Plain-text document sources:
|---|
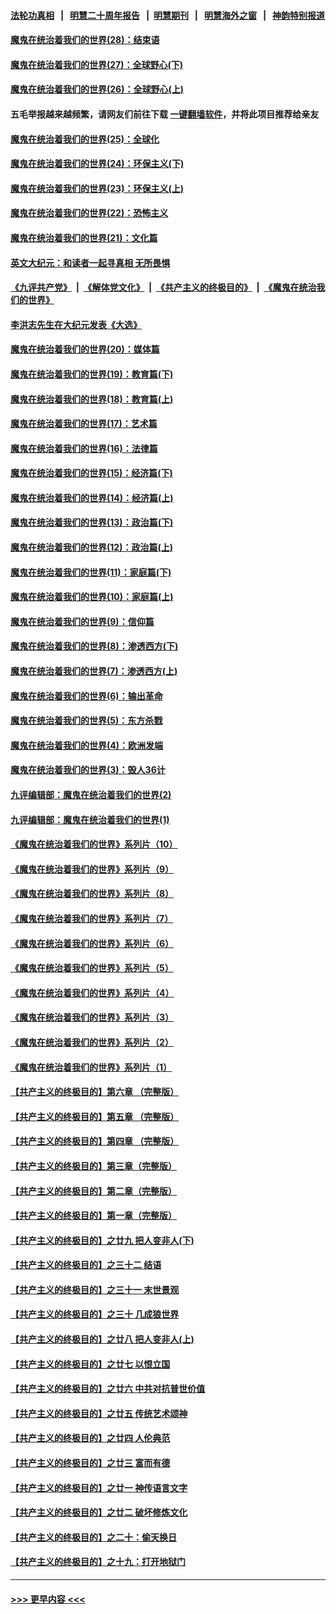 #### [法轮功真相](https://github.com/gfw-breaker/truth/blob/master/README.md?t=0) &nbsp;&nbsp;|&nbsp;&nbsp; [明慧二十周年报告](https://github.com/gfw-breaker/mh-reports/blob/master/README.md?t=0) &nbsp;&nbsp;|&nbsp;&nbsp;[明慧期刊](https://github.com/gfw-breaker/mh-qikan) &nbsp;&nbsp;|&nbsp;&nbsp; [明慧海外之窗](https://github.com/gfw-breaker/mh-news/blob/master/README.md?t=0) &nbsp;&nbsp;|&nbsp;&nbsp; [神韵特别报道](https://github.com/gfw-breaker/mh-news/blob/master/shenyun.md?t=0)
#### [魔鬼在统治着我们的世界(28)：结束语](../pages/nsc422/n10936246.md?t=06230451) 
#### [魔鬼在统治着我们的世界(27)：全球野心(下)](../pages/nsc422/n10928319.md?t=06230451) 
#### [魔鬼在统治着我们的世界(26)：全球野心(上)](../pages/nsc422/n10900318.md?t=06230451) 
#### 五毛举报越来越频繁，请网友们前往下载 [一键翻墙软件](https://github.com/gfw-breaker/ssr-accounts)，并将此项目推荐给亲友
#### [魔鬼在统治着我们的世界(25)：全球化](../pages/nsc422/n10788205.md?t=06230451) 
#### [魔鬼在统治着我们的世界(24)：环保主义(下)](../pages/nsc422/n10695307.md?t=06230451) 
#### [魔鬼在统治着我们的世界(23)：环保主义(上)](../pages/nsc422/n10688613.md?t=06230451) 
#### [魔鬼在统治着我们的世界(22)：恐怖主义](../pages/nsc422/n10614727.md?t=06230451) 
#### [魔鬼在统治着我们的世界(21)：文化篇](../pages/nsc422/n10597706.md?t=06230451) 
#### [英文大纪元：和读者一起寻真相 无所畏惧](../pages/nsc422/n12542027.md?t=06230451) 
#### [《九评共产党》](https://github.com/begood0513/9ping.md/blob/master/README.md) &nbsp;|&nbsp; [《解体党文化》](../../../../jtdwh.md/blob/master/README.md)  &nbsp;|&nbsp; [《共产主义的终极目的》](../../../../gczydzjmd.md/blob/master/README.md) &nbsp;|&nbsp; [《魔鬼在统治我们的世界》](../../../../mgztzwmdsj.md/blob/master/README.md) 
#### [李洪志先生在大纪元发表《大选》](../pages/nsc422/n12534746.md?t=06230451) 
#### [魔鬼在统治着我们的世界(20)：媒体篇](../pages/nsc422/n10586579.md?t=06230451) 
#### [魔鬼在统治着我们的世界(19)：教育篇(下)](../pages/nsc422/n10564808.md?t=06230451) 
#### [魔鬼在统治着我们的世界(18)：教育篇(上)](../pages/nsc422/n10526970.md?t=06230451) 
#### [魔鬼在统治着我们的世界(17)：艺术篇](../pages/nsc422/n10499093.md?t=06230451) 
#### [魔鬼在统治着我们的世界(16)：法律篇](../pages/nsc422/n10485969.md?t=06230451) 
#### [魔鬼在统治着我们的世界(15)：经济篇(下)](../pages/nsc422/n10469975.md?t=06230451) 
#### [魔鬼在统治着我们的世界(14)：经济篇(上)](../pages/nsc422/n10457370.md?t=06230451) 
#### [魔鬼在统治着我们的世界(13)：政治篇(下)](../pages/nsc422/n10448270.md?t=06230451) 
#### [魔鬼在统治着我们的世界(12)：政治篇(上)](../pages/nsc422/n10444576.md?t=06230451) 
#### [魔鬼在统治着我们的世界(11)：家庭篇(下)](../pages/nsc422/n10440961.md?t=06230451) 
#### [魔鬼在统治着我们的世界(10)：家庭篇(上)](../pages/nsc422/n10435448.md?t=06230451) 
#### [魔鬼在统治着我们的世界(9)：信仰篇](../pages/nsc422/n10432159.md?t=06230451) 
#### [魔鬼在统治着我们的世界(8)：渗透西方(下)](../pages/nsc422/n10429603.md?t=06230451) 
#### [魔鬼在统治着我们的世界(7)：渗透西方(上)](../pages/nsc422/n10426013.md?t=06230451) 
#### [魔鬼在统治着我们的世界(6)：输出革命](../pages/nsc422/n10421536.md?t=06230451) 
#### [魔鬼在统治着我们的世界(5)：东方杀戮](../pages/nsc422/n10417707.md?t=06230451) 
#### [魔鬼在统治着我们的世界(4)：欧洲发端](../pages/nsc422/n10414890.md?t=06230451) 
#### [魔鬼在统治着我们的世界(3)：毁人36计](../pages/nsc422/n10411583.md?t=06230451) 
#### [九评编辑部：魔鬼在统治着我们的世界(2)](../pages/nsc422/n10410036.md?t=06230451) 
#### [九评编辑部：魔鬼在统治着我们的世界(1)](../pages/nsc422/n10406825.md?t=06230451) 
#### [《魔鬼在统治着我们的世界》系列片（10）](../pages/nsc422/n12292670.md?t=06230451) 
#### [《魔鬼在统治着我们的世界》系列片（9）](../pages/nsc422/n12290859.md?t=06230451) 
#### [《魔鬼在统治着我们的世界》系列片（8）](../pages/nsc422/n12287445.md?t=06230451) 
#### [《魔鬼在统治着我们的世界》系列片（7）](../pages/nsc422/n12283425.md?t=06230451) 
#### [《魔鬼在统治着我们的世界》系列片（6）](../pages/nsc422/n12282314.md?t=06230451) 
#### [《魔鬼在统治着我们的世界》系列片（5）](../pages/nsc422/n12281419.md?t=06230451) 
#### [《魔鬼在统治着我们的世界》系列片（4）](../pages/nsc422/n12274024.md?t=06230451) 
#### [《魔鬼在统治着我们的世界》系列片（3）](../pages/nsc422/n12271322.md?t=06230451) 
#### [《魔鬼在统治着我们的世界》系列片（2）](../pages/nsc422/n12269049.md?t=06230451) 
#### [《魔鬼在统治着我们的世界》系列片（1）](../pages/nsc422/n12267575.md?t=06230451) 
#### [【共产主义的终极目的】第六章 （完整版）](../pages/nsc422/n11428913.md?t=06230451) 
#### [【共产主义的终极目的】第五章 （完整版）](../pages/nsc422/n11428912.md?t=06230451) 
#### [【共产主义的终极目的】第四章 （完整版）](../pages/nsc422/n11428907.md?t=06230451) 
#### [【共产主义的终极目的】第三章（完整版）](../pages/nsc422/n11428848.md?t=06230451) 
#### [【共产主义的终极目的】第二章（完整版）](../pages/nsc422/n11428831.md?t=06230451) 
#### [【共产主义的终极目的】第一章（完整版）](../pages/nsc422/n11417651.md?t=06230451) 
#### [【共产主义的终极目的】之廿九 把人变非人(下)](../pages/nsc422/n11344140.md?t=06230451) 
#### [【共产主义的终极目的】之三十二 结语](../pages/nsc422/n11360535.md?t=06230451) 
#### [【共产主义的终极目的】之三十一 末世景观](../pages/nsc422/n11351129.md?t=06230451) 
#### [【共产主义的终极目的】之三十 几成狼世界](../pages/nsc422/n11348280.md?t=06230451) 
#### [【共产主义的终极目的】之廿八 把人变非人(上)](../pages/nsc422/n11340492.md?t=06230451) 
#### [【共产主义的终极目的】之廿七 以恨立国](../pages/nsc422/n11336944.md?t=06230451) 
#### [【共产主义的终极目的】之廿六 中共对抗普世价值](../pages/nsc422/n11324785.md?t=06230451) 
#### [【共产主义的终极目的】之廿五 传统艺术颂神](../pages/nsc422/n11296396.md?t=06230451) 
#### [【共产主义的终极目的】之廿四 人伦典范](../pages/nsc422/n11296397.md?t=06230451) 
#### [【共产主义的终极目的】之廿三 富而有德](../pages/nsc422/n11283598.md?t=06230451) 
#### [【共产主义的终极目的】之廿一 神传语言文字](../pages/nsc422/n11263265.md?t=06230451) 
#### [【共产主义的终极目的】之廿二 破坏修炼文化](../pages/nsc422/n11245728.md?t=06230451) 
#### [【共产主义的终极目的】之二十：偷天换日](../pages/nsc422/n11238846.md?t=06230451) 
#### [【共产主义的终极目的】之十九：打开地狱门](../pages/nsc422/n11206376.md?t=06230451) 

----
#### [ >>> 更早内容 <<< ](../indexes/nsc422-earlier.md)
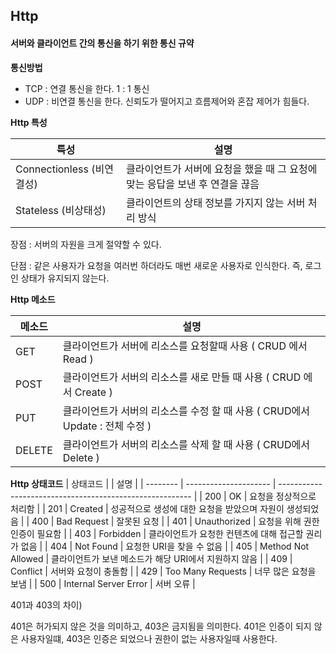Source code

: ## Http

#### 서버와 클라이언트 간의 통신을 하기 위한 통신 규약



**통신방법**

- TCP : 연결 통신을 한다. 1 : 1 통신
- UDP : 비연결 통신을 한다. 신뢰도가 떨어지고 흐름제어와 혼잡 제어가 힘들다.



**Http 특성**

| 특성                      | 설명                                                         |
| ------------------------- | ------------------------------------------------------------ |
| Connectionless (비연결성) | 클라이언트가 서버에 요청을 했을 때 그 요청에 맞는 응답을 보낸 후 연결을 끊음 |
| Stateless (비상태성)      | 클라이언트의 상태 정보를 가지지 않는 서버 처리 방식          |

장점 : 서버의 자원을 크게 절약할 수 있다.  

단점 : 같은 사용자가 요청을 여러번 하더라도 매번 새로운 사용자로 인식한다.  즉, 로그인 상태가 유지되지 않는다.



**Http 메소드**

| 메소드 | 설명                                                         |
| ------ | ------------------------------------------------------------ |
| GET    | 클라이언트가 서버에 리소스를 요청할때 사용 ( CRUD 에서 Read ) |
| POST   | 클라이언트가 서버의 리소스를 새로 만들 때 사용 ( CRUD 에서 Create ) |
| PUT    | 클라이언트가 서버의 리소스를 수정 할 때 사용 ( CRUD에서 Update : 전체 수정 ) |
| DELETE | 클라이언트가 서버의 리소스를 삭제 할 때 사용 ( CRUD에서 Delete ) |



**Http 상태코드**
| 상태코드 |                       | 설명                                                     |
| -------- | --------------------- | -------------------------------------------------------- |
| 200      | OK                    | 요청을 정상적으로 처리함                                 |
| 201      | Created               | 성공적으로 생성에 대한 요청을 받았으며 자원이 생성되었음 |
| 400      | Bad Request           | 잘못된 요청                                              |
| 401      | Unauthorized          | 요청을 위해 권한 인증이 필요함                           |
| 403      | Forbidden             | 클라이언트가 요청한 컨텐츠에 대해 접근할 권리가 없음     |
| 404      | Not Found             | 요청한 URI을 찾을 수 없음                                |
| 405      | Method Not Allowed    | 클라이언트가 보낸 메소드가 해당 URI에서 지원하지 않음    |
| 409      | Conflict              | 서버와 요청이 충돌함                                     |
| 429      | Too Many Requests     | 너무 많은 요청을 보냄                                    |
| 500      | Internal Server Error | 서버 오류                                                |

401과 403의 차이)

401은 허가되지 않은 것을 의미하고, 403은 금지됨을 의미한다. 401은 인증이 되지 않은 사용자일떄, 403은 인증은 되었으나 권한이 없는 사용자일때 사용한다.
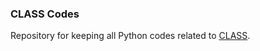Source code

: ### CLASS Codes

Repository for keeping all Python codes related to [CLASS](https://github.com/lesgourg/class_public). 
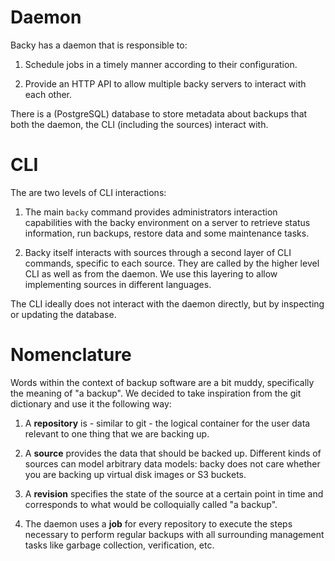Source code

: 
# Daemon

Backy has a daemon that is responsible to:

1. Schedule jobs in a timely manner according to their configuration.

2. Provide an HTTP API to allow multiple backy servers to interact with each
   other.

There is a (PostgreSQL) database to store metadata about backups that both
the daemon, the CLI (including the sources) interact with.

# CLI

The are two levels of CLI interactions:

1. The main `backy` command provides administrators interaction capabilities
   with the backy environment on a server to retrieve status information,
   run backups, restore data and some maintenance tasks.

2. Backy itself interacts with sources through a second layer of CLI commands,
   specific to each source. They are called by the higher level CLI as well as
   from the daemon. We use this layering to allow implementing sources in
   different languages.

The CLI ideally does not interact with the daemon directly, but by inspecting
or updating the database.

# Nomenclature

Words within the context of backup software are a bit muddy, specifically
the meaning of "a backup". We decided to take inspiration from the git dictionary
and use it the following way:

1. A **repository** is - similar to git - the logical container for the user
   data relevant to one thing that we are backing up.

2. A **source** provides the data that should be backed up. Different kinds
   of sources can model arbitrary data models: backy does not care whether
   you are backing up virtual disk images or S3 buckets.

3. A **revision** specifies the state of the source at a certain point in time
   and corresponds to what would be colloquially called "a backup".

4. The daemon uses a **job** for every repository to execute the steps necessary
   to perform regular backups with all surrounding management tasks like
   garbage collection, verification, etc.
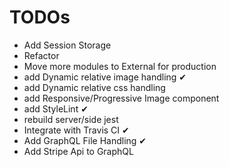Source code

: # TODOs

- Add Session Storage
- Refactor
- Move more modules to External for production
- add Dynamic relative image handling ✔
- add Dynamic relative css handling
- add Responsive/Progressive Image component
- add StyleLint ✔
- rebuild server/side jest
- Integrate with Travis CI ✔
- Add GraphQL File Handling ✔
- Add Stripe Api to GraphQL

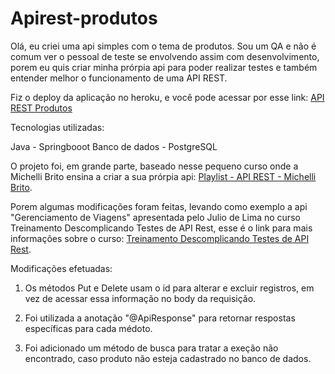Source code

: # Apirest-produtos

Olá, eu criei uma api simples com o tema de produtos. Sou um QA e não é comum ver o pessoal de teste se envolvendo assim com desenvolvimento, porem eu quis criar minha prórpia api para poder realizar testes e também entender melhor o funcionamento de uma API REST. 

Fiz o deploy da aplicação no heroku, e você pode acessar por esse link: [API REST Produtos](https://spring-restapi-produtos.herokuapp.com/swagger-ui.html)


Tecnologias utilizadas:

Java - Springbooot
Banco de dados - PostgreSQL

O projeto foi, em grande parte, baseado nesse pequeno curso onde a Michelli Brito ensina a criar a sua prórpia api: 
[Playlist - API REST - Michelli Brito](https://www.youtube.com/watch?v=bpBRFNKg8k4&list=PL8iIphQOyG-D2FP9wkg12AavzmVRWEcnJ).

Porem algumas modificações foram feitas, levando como exemplo a api "Gerenciamento de Viagens" apresentada pelo Julio de Lima no curso Treinamento Descomplicando Testes de API Rest, esse é o link para mais informações sobre o curso: [Treinamento Descomplicando Testes de API Rest](https://descomplicando.juliodelima.com.br/).

Modificações efetuadas:

1. Os métodos Put e Delete usam o id para alterar e excluir registros, em vez de acessar essa informação no body da requisição.

2. Foi utilizada a anotação "@ApiResponse" para retornar respostas específicas para cada médoto.

3. Foi adicionado um método de busca para tratar a exeção não encontrado, caso produto não esteja cadastrado no banco de dados.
|---|
If a line of the records above includes the word "CRUD에서", count it; state the final number with no other words.

2